ExcelBanter

ExcelBanter (https://www.excelbanter.com/)
-   Excel Programming (https://www.excelbanter.com/excel-programming/)
-   -   Impossible with regular expressions? (https://www.excelbanter.com/excel-programming/444485-impossible-regular-expressions.html)

Robert Crandal[_2_]

Impossible with regular expressions?
 
Hi everyone. So I think I finally have a better understanding of
how to use regular expressions in VBA, but I have a more
difficult question.

I am working with strings that basically contain random sets
of character strings (or "tokens") that are separated by any
number of whitespace characters. Here are some example
strings that I might encounter:

* "The age of the dog is 100 years!!!"
* "aa bb cc dd ee 01 10 111 ooo"
* " Here is a sting that contains a total of 13 tokens... got it?"
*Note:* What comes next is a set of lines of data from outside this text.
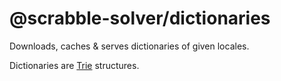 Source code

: # @scrabble-solver/dictionaries

Downloads, caches & serves dictionaries of given locales.

Dictionaries are [Trie](https://github.com/kamilmielnik/trie) structures.
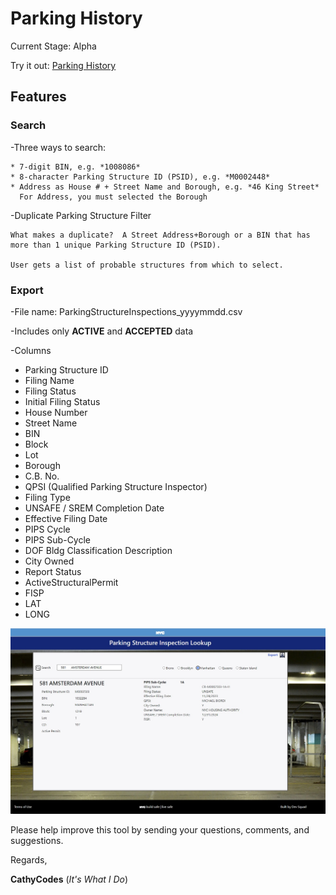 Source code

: # Parking History 
Current Stage: Alpha

Try it out: [Parking History](https://cathycodes.github.io/alphahist/alphapark.html)

## Features

### Search
  
  -Three ways to search:

    * 7-digit BIN, e.g. *1008086*
    * 8-character Parking Structure ID (PSID), e.g. *M0002448*
    * Address as House # + Street Name and Borough, e.g. *46 King Street*
      For Address, you must selected the Borough
      
  -Duplicate Parking Structure Filter
  
    What makes a duplicate?  A Street Address+Borough or a BIN that has more than 1 unique Parking Structure ID (PSID).
    
    User gets a list of probable structures from which to select.
    
    
### Export

  -File name: ParkingStructureInspections_yyyymmdd.csv
  
  -Includes only **ACTIVE** and **ACCEPTED** data
  
  -Columns
-	Parking Structure ID
-	Filing Name
-	Filing Status
-	Initial Filing Status
-	House  Number
-	Street Name
-	BIN
-	Block
-	Lot
-	Borough
-	C.B. No.
-	QPSI  (Qualified Parking Structure Inspector)
-	Filing Type
-	UNSAFE / SREM Completion Date
-	Effective Filing Date
-	PIPS Cycle
-	PIPS Sub-Cycle
-	DOF Bldg Classification Description
-	City Owned
-	Report Status
-	ActiveStructuralPermit
-	FISP
-	LAT
-	LONG
  
![Sample Page](pgsmp.jpg)


Please help improve this tool by sending your questions, comments, and suggestions.


Regards, 

**CathyCodes** (*It's What I Do*)
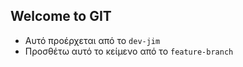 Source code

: ## Welcome to GIT

- Αυτό προέρχεται από το `dev-jim`
- Προσθέτω αυτό το κείμενο από το 
`feature-branch` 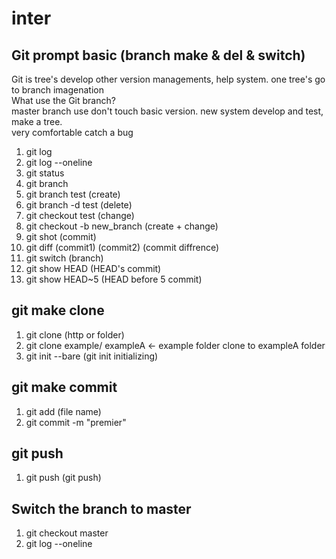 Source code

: # inter
## Git prompt basic (branch make & del & switch)   
Git is tree's develop other version managements, help system. one tree's go to branch imagenation   
What use the Git branch?   
master branch use don't touch basic version. new system develop and test, make a tree.   
very comfortable catch a bug   
01. git log          
02. git log --oneline                
03. git status                    
04. git branch
05. git branch test (create)
06. git branch -d test (delete)
07. git checkout test (change)
08. git checkout -b new_branch (create + change)
09. git shot (commit)
10. git diff (commit1) (commit2) (commit diffrence)
11. git switch (branch)
12. git show HEAD (HEAD's commit)
13. git show HEAD~5 (HEAD before 5 commit)

## git make clone   
01. git clone (http or folder)
02. git clone example/ exampleA <- example folder clone to exampleA folder
03. git init --bare (git init initializing)

## git make commit
01. git add (file name)
02. git commit -m "premier"

## git push
01. git push (git push)

## Switch the branch to master
01. git checkout master
02. git log --oneline
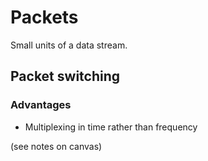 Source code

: # Packets
Small units of a data stream.

## Packet switching

### Advantages
* Multiplexing in time rather than frequency

(see notes on canvas)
I am trying to develop a regex pattern string that will let me enumerate
or collect each of the tokens in the string. I would like to use the
Submatches() function to retrieve any "token" in the string by index.

So, using the third string above as an example, I would want
the Submatches() function to return the following:

.Submatches(0) = "Here"
.Submatches(1) = "is"
.Submatches(2)= "a"
.Submatches(3)= "string"
.Submatches(4)= "that"
etc... etc....
.Submatches(12) = "it?"

I hope my question makes sense. I just need help with the
pattern string. So far, the only thing I could think of is the
following:

"(\s+(\S+)\s*)+" ?????

Got any ideas?

Robert Crandal





isabelle

Impossible with regular expressions?
 
hi,

there's an example he
http://code.dunae.ca/name_case/
I hope this link will be helping you


--
isabelle

Le 2011-04-23 19:03, Robert Crandal a écrit :
Hi everyone. So I think I finally have a better understanding of
how to use regular expressions in VBA, but I have a more
difficult question.

I am working with strings that basically contain random sets
of character strings (or "tokens") that are separated by any
number of whitespace characters. Here are some example
strings that I might encounter:

* "The age of the dog is 100 years!!!"
* "aa bb cc dd ee 01 10 111 ooo"
* " Here is a sting that contains a total of 13 tokens... got it?"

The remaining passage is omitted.